**Assignment**.
Reproduce the records precisely. Omit every picture.

*** Exercise materials ***

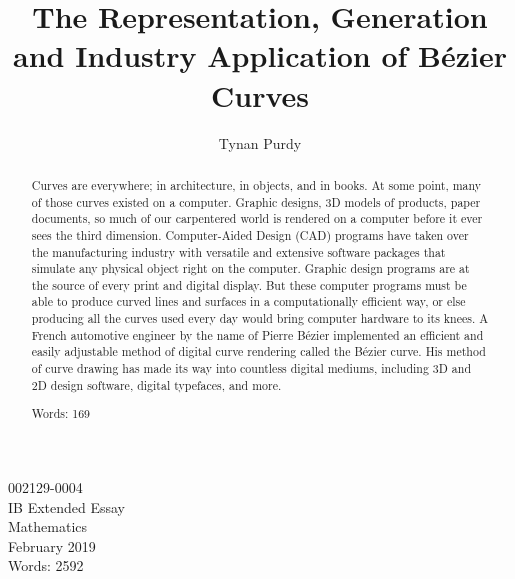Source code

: \documentclass[12pt,letterpaper]{article}
\title{The Representation, Generation and Industry Application of B\'ezier Curves}
\author{Tynan Purdy}
\date{\vspace{-5ex}}
\begin{document}
\large
\parindent=0.5in
{\fontsize{12}{14.4}
	{\singlespace
	    \maketitle
	    \begin{center}
	    \vspace{4mm}
	    002129-0004 \\
	    \vspace{4mm}
	    IB Extended Essay \\
	    \vspace{4mm}
	    Mathematics \\
	    \vspace{4mm}
	    February 2019 \\
	    \vspace{4mm}
	    Words: 2592 \\
	\end{center}
	}
}	

\newpage
{}
\begin{abstract}
Curves are everywhere; in architecture, in objects, and in books. At some point, many of those curves existed on a computer. Graphic designs, 3D models of products, paper documents, so much of our carpentered world is rendered on a computer before it ever sees the third dimension. Computer-Aided Design (CAD) programs have taken over the manufacturing industry with versatile and extensive software packages that simulate any physical object right on the computer. Graphic design programs are at the source of every print and digital display. But these computer programs must be able to produce curved lines and surfaces in a computationally efficient way, or else producing all the curves used every day would bring computer hardware to its knees. A French automotive engineer by the name of Pierre B\'ezier implemented an efficient and easily adjustable method of digital curve rendering called the B\'ezier curve. His method of curve drawing has made its way into countless digital mediums, including 3D and 2D design software, digital typefaces, and more.

Words: 169

\end{abstract}

\newpage
\tableofcontents

\newpage
\end{document}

*** End of Exercise materials ***

**Exercise answer**.
Source code

: \documentclass[12pt,letterpaper]{article}
\title{The Representation, Generation and Industry Application of B\'ezier Curves}
\author{Tynan Purdy}
\date{\vspace{-5ex}}
\begin{document}
\large
\parindent=0.5in
{\fontsize{12}{14.4}
	{\singlespace
	    \maketitle
	    \begin{center}
	    \vspace{4mm}
	    002129-0004 \\
	    \vspace{4mm}
	    IB Extended Essay \\
	    \vspace{4mm}
	    Mathematics \\
	    \vspace{4mm}
	    February 2019 \\
	    \vspace{4mm}
	    Words: 2592 \\
	\end{center}
	}
}	

\newpage
{}
\begin{abstract}
Curves are everywhere; in architecture, in objects, and in books. At some point, many of those curves existed on a computer. Graphic designs, 3D models of products, paper documents, so much of our carpentered world is rendered on a computer before it ever sees the third dimension. Computer-Aided Design (CAD) programs have taken over the manufacturing industry with versatile and extensive software packages that simulate any physical object right on the computer. Graphic design programs are at the source of every print and digital display. But these computer programs must be able to produce curved lines and surfaces in a computationally efficient way, or else producing all the curves used every day would bring computer hardware to its knees. A French automotive engineer by the name of Pierre B\'ezier implemented an efficient and easily adjustable method of digital curve rendering called the B\'ezier curve. His method of curve drawing has made its way into countless digital mediums, including 3D and 2D design software, digital typefaces, and more.

Words: 169

\end{abstract}

\newpage
\tableofcontents

\newpage
\end{document}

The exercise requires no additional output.